My weight is recorded each morning by the sleek glass and metal pride of China, a Renpho Smart Scale. Currently, it costs $19.99 at Amazon.com, and the app (available for Android and iPhone) is free (no damn subscription, thank God). The scale also does a bio-impedance measurement to find BMI and body composition. The phone app does an outstanding job of tracking weight and all those body composition measures over time, providing handy interactive graphs to show progress or lack of same.

Blood Pressure

Blood pressure tracking is via an Omron BPS5450 Platinum Series (presently $109.29 at Walmart.com). I have checked its accuracy against two of my doctors’ instruments, finding the results close. Once you set its Bluetooth link with the smartphone, it automatically transfers each reading. The app does an excellent job of tracking and averaging blood pressure, plus identifying peaks and heart rate abnormalities.

Food Logging

Finally, for tracking what I eat, MyFitnessPal app with premium subscription ($79 per year) keeps the food diary. It has a barcode scanner and a robust database of food items. The developers have vetted many of the database entries. MyFitnessPal is way more than a calorie counter. It keeps me well informed of macro and micro nutritional intake in comparison with goals I have set. I have used it off and on for four years.

Lab Tests

Sometimes, you want to track your progress scientifically. Typically, doctors stick with staid protocols. Most doctors lack the time and patience to deviate. So, if you’re like me, your scientific curiosity impels you to want test results beyond what the doctor orders. I can order my own blood tests via Ulta Labs. They work with the usual storefront labs like Quest. You order the test, they generate a lab order, and you take it to your neighborhood Quest for the blood draw.

Ulta reports results directly to you. If you have a Quest account, you get them from Quest, too. Costs vary with the type of test. For example, the HbA1c test costs $21.95, which Ulta typically discounts 15-20% as a daily or seasonal promotion. At the other end of the scale, a comprehensive celiac disease panel consisting of 79 biomarkers goes for $644.95.

Of course, the results do not automatically go to your doctor. The lab order comes from a house doctor at Ulta. Nevertheless, Quest provides a straightforward way to fax results to your preferred doctor if you have a Quest account. Otherwise, you can communicate the results directly — at your own peril. (Editorial comments follow).

Ramifications of DIY Testing

Depending on your doctor’s psychological maturity level, you’ll get a defensive reaction from him, her, or “them” when you discuss results of self-ordered tests with them. Some will hand-wave away results if the test wasn’t their idea in the first place. The haughty, self-protective medical profession wants to stick with its bulk-processing protocols. I pity the fool who wants to explore his own body operation without a medical degree and a license to practice. It is not uncommon for doctors to gaslight us, attempting to convince us that we’re idiots, even if we have the mental capabilities to do research and interpret studies. This amounts to protection of territory. In the next section, I’ll tell a relevant story about how my own doctor reacted defensively.
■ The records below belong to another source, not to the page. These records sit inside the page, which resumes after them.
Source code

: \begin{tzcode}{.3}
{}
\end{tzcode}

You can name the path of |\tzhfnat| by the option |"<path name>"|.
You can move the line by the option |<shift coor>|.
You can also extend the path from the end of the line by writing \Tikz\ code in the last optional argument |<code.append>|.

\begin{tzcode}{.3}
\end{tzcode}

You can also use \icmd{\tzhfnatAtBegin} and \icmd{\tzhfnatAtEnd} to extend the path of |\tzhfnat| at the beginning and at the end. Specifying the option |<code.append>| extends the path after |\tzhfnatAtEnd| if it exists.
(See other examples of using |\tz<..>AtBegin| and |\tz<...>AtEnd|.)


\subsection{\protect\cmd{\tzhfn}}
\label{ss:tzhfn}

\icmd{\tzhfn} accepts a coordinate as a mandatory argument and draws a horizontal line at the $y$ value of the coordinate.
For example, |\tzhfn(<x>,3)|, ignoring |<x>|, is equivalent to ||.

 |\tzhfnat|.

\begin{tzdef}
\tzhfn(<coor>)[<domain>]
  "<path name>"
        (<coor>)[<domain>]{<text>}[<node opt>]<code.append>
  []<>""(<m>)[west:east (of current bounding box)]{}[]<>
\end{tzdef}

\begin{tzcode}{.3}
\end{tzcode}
Back to the Iron Deficiency

Exploration of my functional iron deficiency was an example of the medical gaslighting paradigm. At my September follow-up visit, I had remarked to my doctor that graphs provided by the blood bank that my hemoglobin has been low. He told me to stop giving blood and did not order any tests. So, I had my iron, ferritin, etc., tested on my own and communicated the adverse results in October. Again, he told me to stop donating blood. Further, he suggested Feosol (an ferrous sulfate supplement) and a follow-up blood test in sixty days.

So, I stopped donating blood, took the supplement daily, observing the manufacturer’s instructions, on which I was never briefed by the doctor, and had the re-test. The test results came back with even worse numbers than before two months of supplementation. So, again, his simple, dismissive advice was to stop giving blood. Further, he stated that he did not know why free iron was low while ferritin was in the normal range. No range of possibilities, just stonewalling. In other words, a blow-off.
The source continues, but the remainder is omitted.